RECORDS FOR THE EXERCISE:

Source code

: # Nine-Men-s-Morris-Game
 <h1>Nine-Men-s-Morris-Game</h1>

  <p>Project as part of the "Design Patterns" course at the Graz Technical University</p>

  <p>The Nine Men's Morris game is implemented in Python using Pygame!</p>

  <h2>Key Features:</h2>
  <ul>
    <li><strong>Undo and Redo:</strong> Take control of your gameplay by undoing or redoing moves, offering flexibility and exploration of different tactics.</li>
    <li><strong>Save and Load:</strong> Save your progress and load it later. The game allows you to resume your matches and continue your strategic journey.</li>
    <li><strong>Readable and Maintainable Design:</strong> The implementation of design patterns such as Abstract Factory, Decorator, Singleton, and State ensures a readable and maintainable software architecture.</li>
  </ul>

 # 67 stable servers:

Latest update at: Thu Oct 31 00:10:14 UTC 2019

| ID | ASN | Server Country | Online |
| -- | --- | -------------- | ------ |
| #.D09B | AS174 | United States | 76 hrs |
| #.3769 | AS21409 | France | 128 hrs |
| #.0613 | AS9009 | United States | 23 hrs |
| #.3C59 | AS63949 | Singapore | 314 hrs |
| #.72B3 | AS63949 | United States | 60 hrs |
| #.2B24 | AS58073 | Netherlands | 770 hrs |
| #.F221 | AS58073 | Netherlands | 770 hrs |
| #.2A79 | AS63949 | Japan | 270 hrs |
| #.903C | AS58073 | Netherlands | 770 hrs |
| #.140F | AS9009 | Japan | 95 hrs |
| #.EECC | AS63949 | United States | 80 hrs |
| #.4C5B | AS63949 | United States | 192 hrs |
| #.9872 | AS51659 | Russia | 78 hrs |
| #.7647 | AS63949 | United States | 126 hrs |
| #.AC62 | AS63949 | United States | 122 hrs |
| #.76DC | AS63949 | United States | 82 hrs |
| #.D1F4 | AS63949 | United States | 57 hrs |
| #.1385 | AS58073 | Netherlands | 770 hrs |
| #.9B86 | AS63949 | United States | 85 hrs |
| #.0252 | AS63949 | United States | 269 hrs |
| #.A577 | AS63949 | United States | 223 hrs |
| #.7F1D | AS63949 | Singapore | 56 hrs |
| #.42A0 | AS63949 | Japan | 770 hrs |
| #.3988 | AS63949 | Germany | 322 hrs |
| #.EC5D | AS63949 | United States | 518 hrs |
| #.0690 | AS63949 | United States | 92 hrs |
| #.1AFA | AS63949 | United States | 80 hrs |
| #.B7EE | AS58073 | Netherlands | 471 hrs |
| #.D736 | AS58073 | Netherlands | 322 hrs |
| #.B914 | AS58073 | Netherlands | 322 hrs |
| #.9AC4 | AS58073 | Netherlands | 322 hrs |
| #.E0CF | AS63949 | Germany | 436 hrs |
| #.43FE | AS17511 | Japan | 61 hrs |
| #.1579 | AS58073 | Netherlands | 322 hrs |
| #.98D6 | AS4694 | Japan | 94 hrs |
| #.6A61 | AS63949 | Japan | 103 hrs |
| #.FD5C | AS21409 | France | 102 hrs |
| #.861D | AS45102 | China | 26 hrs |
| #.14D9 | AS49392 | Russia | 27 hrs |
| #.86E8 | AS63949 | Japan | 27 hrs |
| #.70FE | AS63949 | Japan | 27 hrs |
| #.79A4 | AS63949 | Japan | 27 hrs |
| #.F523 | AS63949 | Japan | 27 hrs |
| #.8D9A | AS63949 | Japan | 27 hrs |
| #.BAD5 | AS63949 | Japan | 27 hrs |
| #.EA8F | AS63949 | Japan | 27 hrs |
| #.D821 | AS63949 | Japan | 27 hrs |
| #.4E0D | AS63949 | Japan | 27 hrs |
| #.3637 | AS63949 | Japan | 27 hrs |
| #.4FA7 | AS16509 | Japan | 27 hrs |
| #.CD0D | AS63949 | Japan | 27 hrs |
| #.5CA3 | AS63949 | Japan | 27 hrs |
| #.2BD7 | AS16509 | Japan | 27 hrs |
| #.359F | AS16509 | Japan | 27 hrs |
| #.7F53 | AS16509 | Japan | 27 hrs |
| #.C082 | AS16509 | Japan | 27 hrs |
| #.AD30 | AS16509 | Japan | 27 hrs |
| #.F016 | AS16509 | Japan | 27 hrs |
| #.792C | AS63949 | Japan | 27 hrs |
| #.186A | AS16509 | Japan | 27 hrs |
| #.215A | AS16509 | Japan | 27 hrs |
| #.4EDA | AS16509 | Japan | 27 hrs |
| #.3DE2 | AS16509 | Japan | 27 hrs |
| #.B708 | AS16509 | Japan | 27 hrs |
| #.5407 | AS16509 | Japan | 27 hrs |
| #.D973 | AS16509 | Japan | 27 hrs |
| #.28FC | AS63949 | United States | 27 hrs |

WORK INSTRUCTIONS:
Everything in the listing above should be repeated exactly.

THE COMPLETED TASK:
Source code

: # Nine-Men-s-Morris-Game
 <h1>Nine-Men-s-Morris-Game</h1>

  <p>Project as part of the "Design Patterns" course at the Graz Technical University</p>

  <p>The Nine Men's Morris game is implemented in Python using Pygame!</p>

  <h2>Key Features:</h2>
  <ul>
    <li><strong>Undo and Redo:</strong> Take control of your gameplay by undoing or redoing moves, offering flexibility and exploration of different tactics.</li>
    <li><strong>Save and Load:</strong> Save your progress and load it later. The game allows you to resume your matches and continue your strategic journey.</li>
    <li><strong>Readable and Maintainable Design:</strong> The implementation of design patterns such as Abstract Factory, Decorator, Singleton, and State ensures a readable and maintainable software architecture.</li>
  </ul>

 # 67 stable servers:

Latest update at: Thu Oct 31 00:10:14 UTC 2019

| ID | ASN | Server Country | Online |
| -- | --- | -------------- | ------ |
| #.D09B | AS174 | United States | 76 hrs |
| #.3769 | AS21409 | France | 128 hrs |
| #.0613 | AS9009 | United States | 23 hrs |
| #.3C59 | AS63949 | Singapore | 314 hrs |
| #.72B3 | AS63949 | United States | 60 hrs |
| #.2B24 | AS58073 | Netherlands | 770 hrs |
| #.F221 | AS58073 | Netherlands | 770 hrs |
| #.2A79 | AS63949 | Japan | 270 hrs |
| #.903C | AS58073 | Netherlands | 770 hrs |
| #.140F | AS9009 | Japan | 95 hrs |
| #.EECC | AS63949 | United States | 80 hrs |
| #.4C5B | AS63949 | United States | 192 hrs |
| #.9872 | AS51659 | Russia | 78 hrs |
| #.7647 | AS63949 | United States | 126 hrs |
| #.AC62 | AS63949 | United States | 122 hrs |
| #.76DC | AS63949 | United States | 82 hrs |
| #.D1F4 | AS63949 | United States | 57 hrs |
| #.1385 | AS58073 | Netherlands | 770 hrs |
| #.9B86 | AS63949 | United States | 85 hrs |
| #.0252 | AS63949 | United States | 269 hrs |
| #.A577 | AS63949 | United States | 223 hrs |
| #.7F1D | AS63949 | Singapore | 56 hrs |
| #.42A0 | AS63949 | Japan | 770 hrs |
| #.3988 | AS63949 | Germany | 322 hrs |
| #.EC5D | AS63949 | United States | 518 hrs |
| #.0690 | AS63949 | United States | 92 hrs |
| #.1AFA | AS63949 | United States | 80 hrs |
| #.B7EE | AS58073 | Netherlands | 471 hrs |
| #.D736 | AS58073 | Netherlands | 322 hrs |
| #.B914 | AS58073 | Netherlands | 322 hrs |
| #.9AC4 | AS58073 | Netherlands | 322 hrs |
| #.E0CF | AS63949 | Germany | 436 hrs |
| #.43FE | AS17511 | Japan | 61 hrs |
| #.1579 | AS58073 | Netherlands | 322 hrs |
| #.98D6 | AS4694 | Japan | 94 hrs |
| #.6A61 | AS63949 | Japan | 103 hrs |
| #.FD5C | AS21409 | France | 102 hrs |
| #.861D | AS45102 | China | 26 hrs |
| #.14D9 | AS49392 | Russia | 27 hrs |
| #.86E8 | AS63949 | Japan | 27 hrs |
| #.70FE | AS63949 | Japan | 27 hrs |
| #.79A4 | AS63949 | Japan | 27 hrs |
| #.F523 | AS63949 | Japan | 27 hrs |
| #.8D9A | AS63949 | Japan | 27 hrs |
| #.BAD5 | AS63949 | Japan | 27 hrs |
| #.EA8F | AS63949 | Japan | 27 hrs |
| #.D821 | AS63949 | Japan | 27 hrs |
| #.4E0D | AS63949 | Japan | 27 hrs |
| #.3637 | AS63949 | Japan | 27 hrs |
| #.4FA7 | AS16509 | Japan | 27 hrs |
| #.CD0D | AS63949 | Japan | 27 hrs |
| #.5CA3 | AS63949 | Japan | 27 hrs |
| #.2BD7 | AS16509 | Japan | 27 hrs |
| #.359F | AS16509 | Japan | 27 hrs |
| #.7F53 | AS16509 | Japan | 27 hrs |
| #.C082 | AS16509 | Japan | 27 hrs |
| #.AD30 | AS16509 | Japan | 27 hrs |
| #.F016 | AS16509 | Japan | 27 hrs |
| #.792C | AS63949 | Japan | 27 hrs |
| #.186A | AS16509 | Japan | 27 hrs |
| #.215A | AS16509 | Japan | 27 hrs |
| #.4EDA | AS16509 | Japan | 27 hrs |
| #.3DE2 | AS16509 | Japan | 27 hrs |
| #.B708 | AS16509 | Japan | 27 hrs |
| #.5407 | AS16509 | Japan | 27 hrs |
| #.D973 | AS16509 | Japan | 27 hrs |
| #.28FC | AS63949 | United States | 27 hrs |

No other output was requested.